◆ Task brief: Return, from the data below, each line that contains the word "step".

[Saved data entries]
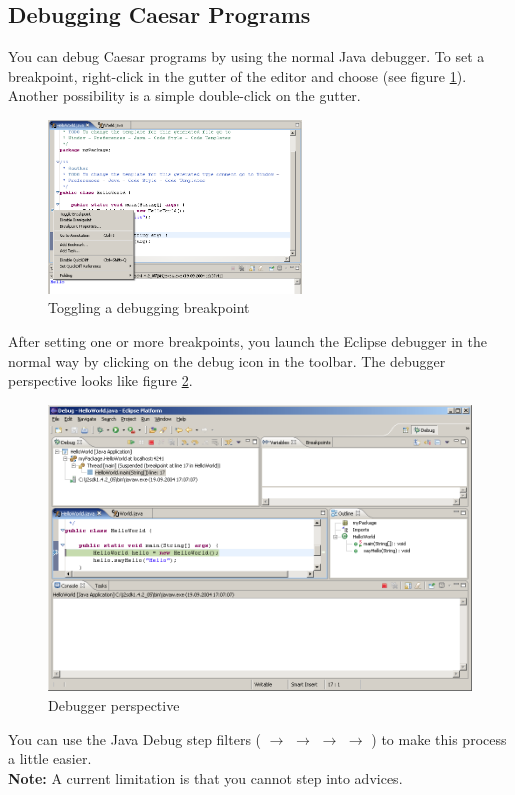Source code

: \subsection{Debugging Caesar Programs}
You can debug Caesar programs by using the normal Java debugger. To set a breakpoint, right-click in the gutter of the editor and choose (see figure \ref{fig:brake_point}). Another possibility is a simple double-click on the gutter.
\begin{figure}[htbp]
	\centering
		\includegraphics[width=0.60\textwidth]{images/brake_point.png}
	\caption{Toggling a debugging breakpoint}
	\label{fig:brake_point}
\end{figure}

After setting one or more breakpoints, you launch the Eclipse debugger in the normal way by clicking on the debug icon in the toolbar. The debugger perspective looks like figure \ref{fig:debuger}.
\begin{figure}[htbp]
	\centering
		\includegraphics[width=1.0\textwidth]{images/debug1.png}
	\caption{Debugger perspective}
	\label{fig:debuger}
\end{figure}

You can use the Java Debug step filters ( $\rightarrow$  $\rightarrow$  $\rightarrow$  $\rightarrow$ ) to make this process a little easier.\\
\textbf{Note:} A current limitation is that you cannot step into advices.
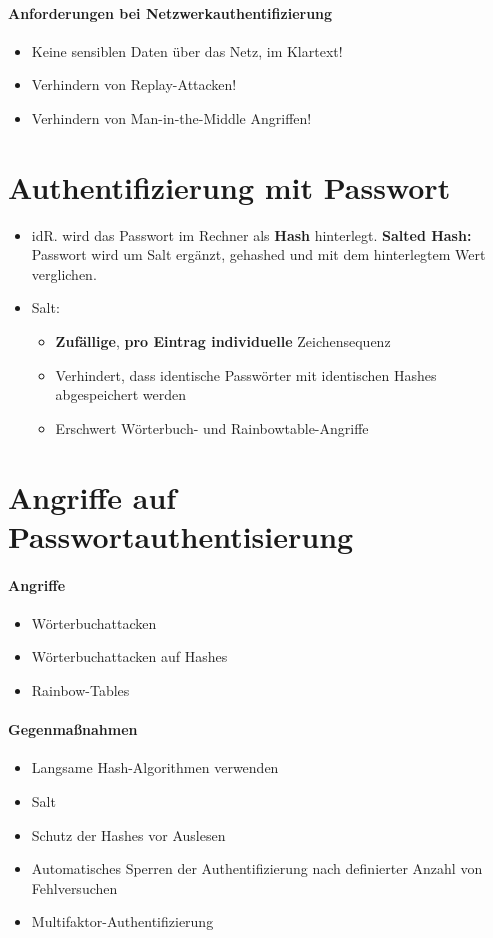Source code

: \paragraph{Anforderungen bei Netzwerkauthentifizierung}
\begin{itemize}
	\item Keine sensiblen Daten über das Netz, im Klartext!
	\item Verhindern von Replay-Attacken!
	\item Verhindern von Man-in-the-Middle Angriffen!
\end{itemize}

\section{Authentifizierung mit Passwort}
\begin{itemize}
	\item idR. wird das Passwort im Rechner als \textbf{Hash} hinterlegt.
	\textbf{Salted Hash:} Passwort wird um Salt ergänzt, gehashed und mit dem hinterlegtem Wert verglichen.
	\item Salt:
	\begin{itemize}
	\item \textbf{Zufällige}, \textbf{pro Eintrag individuelle} Zeichensequenz
	\item Verhindert, dass identische Passwörter mit identischen Hashes abgespeichert werden
	\item Erschwert Wörterbuch- und Rainbowtable-Angriffe
	\end{itemize}
\end{itemize}

\section{Angriffe auf Passwortauthentisierung}
\paragraph{Angriffe}
\begin{itemize}
	\item Wörterbuchattacken
	\item Wörterbuchattacken auf Hashes
	\item Rainbow-Tables
\end{itemize}

\paragraph{Gegenmaßnahmen}
\begin{itemize}
	\item Langsame Hash-Algorithmen verwenden
	\item Salt
	\item Schutz der Hashes vor Auslesen
	\item Automatisches Sperren der Authentifizierung nach definierter Anzahl von Fehlversuchen
	\item Multifaktor-Authentifizierung 
\end{itemize}

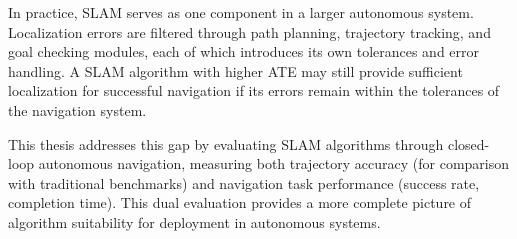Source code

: In practice, SLAM serves as one component in a larger autonomous system. Localization errors are filtered through path planning, trajectory tracking, and goal checking modules, each of which introduces its own tolerances and error handling. A SLAM algorithm with higher ATE may still provide sufficient localization for successful navigation if its errors remain within the tolerances of the navigation system.

This thesis addresses this gap by evaluating SLAM algorithms through closed-loop autonomous navigation, measuring both trajectory accuracy (for comparison with traditional benchmarks) and navigation task performance (success rate, completion time). This dual evaluation provides a more complete picture of algorithm suitability for deployment in autonomous systems.

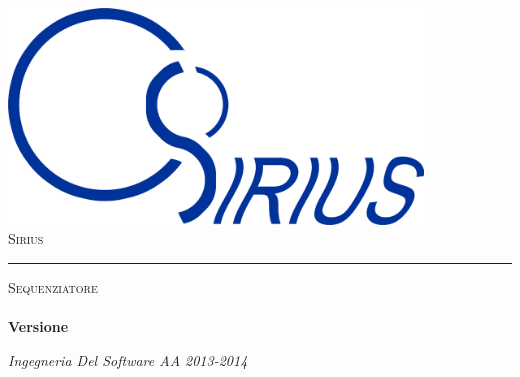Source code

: \begin{titlepage}
 \begin{center}
     \includegraphics[width=11cm]{../../modello/img/sirius}\\
     \vspace{1em}
     {\LARGE \textsc{Sirius}}\\
     \vspace{2em} \hrule \vspace{2em}
     {\Large \textsc{Sequenziatore}}\\
     \vspace{8em}
     {\LARGE \LARGE \LARGE \textbf{\doctitle}}\\
     \vspace{2em}
     {\LARGE \LARGE \LARGE \textbf{Versione \lastversion }}\\
     \vspace{4em}
 \end{center}


\vskip 1.8cm
\begin{center}
\textit{Ingegneria Del Software AA 2013-2014}
\end{center}

\end{titlepage}


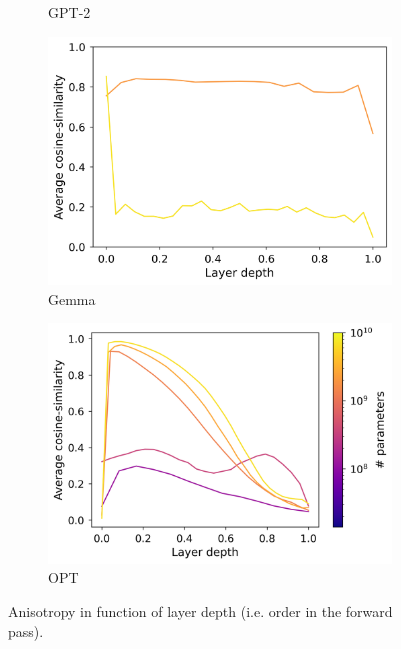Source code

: \begin{figure}[ht]
\begin{subfigure}{0.45\columnwidth}
         \caption{GPT-2}
         \label{fig:gpt2_aniso}
    \end{subfigure}
    \begin{subfigure}{0.45\columnwidth}
         \includegraphics[width=\linewidth]{sources/part_1/softmax_bottleneck/imgs/gemma_anisotropy.png}
         \caption{Gemma}
         \label{fig:gemma_aniso}
    \end{subfigure}
    \begin{subfigure}{0.45\columnwidth}
         \includegraphics[width=\linewidth]{sources/part_1/softmax_bottleneck/imgs/opt_anisotropy.png}
         \caption{OPT}
         \label{fig:opt_aniso}
    \end{subfigure}
    \caption{Anisotropy in function of layer depth (i.e. order in the forward pass).}
    \label{fig:anisotropy}
\end{figure}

◆ Written solution:
You can use the Java Debug step filters ( $\rightarrow$  $\rightarrow$  $\rightarrow$  $\rightarrow$ ) to make this process a little easier.\\
\textbf{Note:} A current limitation is that you cannot step into advices.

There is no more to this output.